Work to be completed: Copy out exactly the lines from the one containing "### Running the Project Locally" to the last line of the records below, both included, and leave out any pictures.

Information supplied:
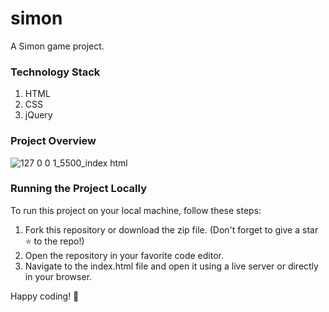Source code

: # simon

A Simon game project.

### Technology Stack
1. HTML
2. CSS
3. jQuery

### Project Overview

![127 0 0 1_5500_index html](https://github.com/itzabhinavarya/Simon-Game/assets/95561280/5fbd8b62-55f7-42d2-be0b-24e07bf460f0)

### Running the Project Locally
To run this project on your local machine, follow these steps:

1. Fork this repository or download the zip file. (Don't forget to give a star ⭐️ to the repo!)
2. Open the repository in your favorite code editor.
3. Navigate to the index.html file and open it using a live server or directly in your browser.

Happy coding! 🌟

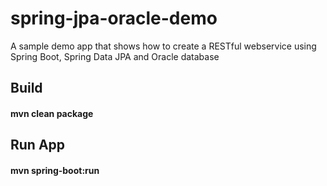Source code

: # spring-jpa-oracle-demo
A sample demo app that shows how to create a RESTful webservice using Spring Boot, Spring Data JPA and Oracle database

## Build
#### mvn clean package

## Run App
#### mvn spring-boot:run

Output for this task:
### Running the Project Locally
To run this project on your local machine, follow these steps:

1. Fork this repository or download the zip file. (Don't forget to give a star ⭐️ to the repo!)
2. Open the repository in your favorite code editor.
3. Navigate to the index.html file and open it using a live server or directly in your browser.

Happy coding! 🌟

Source code

: # spring-jpa-oracle-demo
A sample demo app that shows how to create a RESTful webservice using Spring Boot, Spring Data JPA and Oracle database

## Build
#### mvn clean package

## Run App
#### mvn spring-boot:run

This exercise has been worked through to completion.